I think about it for a minute and realize he’s right.
“Casey, you don’t have much more time. Someone’s gonna come out and see us talking.”
“All right,” I say. “Where do you want to meet?”
He hands me a phone, clicks to the Contacts, and types in a phone number. “This is a burner phone, and I’ve put in the number to my second phone. I’ll hang out here until they let Hannah go, under the guise that I’m collecting information that will lead me to you. I think Hannah will feel a little more comfortable knowing I’m here. As soon as she’s free, I’ll text you to see where you are.”
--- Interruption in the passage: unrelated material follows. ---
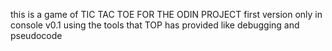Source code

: this is a game of TIC TAC TOE FOR THE ODIN PROJECT
first version only in console v0.1
using the tools that TOP has provided
like debugging and pseudocode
“Okay,” I say. “I’ll take a different route back west, but I’ll be checking. If they keep her, I’m coming back.”
“I know.” He reaches for a tissue from a box on my floorboard and hands it to me. “Are you going to be okay?”
“I will be if she is.”
“She will be.” His words sound like a promise, but I don’t believe promises. “Tell me one thing,” he says. “What happened to your chin? And your hands? Did that happen when Keegan almost ran you over?”
I look down at my hands and remember the scrapes from my run-in with the Trendalls. “No, not that. It’s a long story. Nothing to do with this, really.”
“If you say so.” He opens the door and slips out, looks both ways. I glance at the cameras. I watch him walk to his car, the same one that was on the street when he helped me escape from Willie Dotson’s house in Shady Grove. I pull out of the parking lot before he starts his car, and I drive off. I watch in my rearview mirror as he turns the other direction. I pray that I’m not making a terrible mistake.
43
DYLAN
When Casey is out of sight, I go back inside the department. I want to make sure that things are okay with Hannah before I make my next move. I find her with her attorney and a bail bondsman, and I’m told she’s being released. The press will descend on her like vultures the moment she steps out the door.
I hope she’s prepared for that feeding frenzy, and that she won’t say anything. I go upstairs to the detective division, hoping to feel Keegan out about the direction of the investigation. When I get to the top of the stairs, I hear him talkin
g on his way out the door.
“I won’t be back for a few days. Anything comes up, call Rollins or me. Especially with the Cox case. And keep that tail on Hannah.” He rounds the corner, sees me, and stops for a moment, his eyes burning into me as if he hates my guts and would like to break me in half.
“Where you going?” I ask.
“Like I’d tell you,” he says.
I glance behind him at Rollins, who’s following him out. “We’ll be available by phone,” Keegan says. As they shoot past me, I have a bad feeling in my gut that they’re about to go to the airport and hop back over to Dallas.
I text Casey from the new burner phone I’ve just activated.
Hannah released. Keegan and Rollins headed to Dallas, I think. Don’t go there.
She types back, Should I go south or north?
South, I say. Try Palestine TX.
She texts me back: Ok.
I write back: Text me when u find a place & I’ll stay there too. On my way to meet u.
I hope rerouting her throws them off.
I run by my apartment, grab a few things, and head out. For the next three hours, driving to where Casey should be, I watch every westbound plane that passes overhead, wondering if it’s Keegan and Rollins.
I think she’ll be safe if she doesn’t go to Dallas. Hopefully, tonight we’ll be able to get to the end of this.
44
CASEY
I get back on I-20 when I’m far enough away from Shreveport, then I stop at an exit along the way to get a burger. I sit in the Wendy’s parking lot to eat and use their Wi-Fi signal to get on the Internet. I want to check the news and see what I can find about Hannah being released.
There are clips of her walking through the media with her attorney holding them back. I’m relieved, but still livid that my sister has had to go through that at all.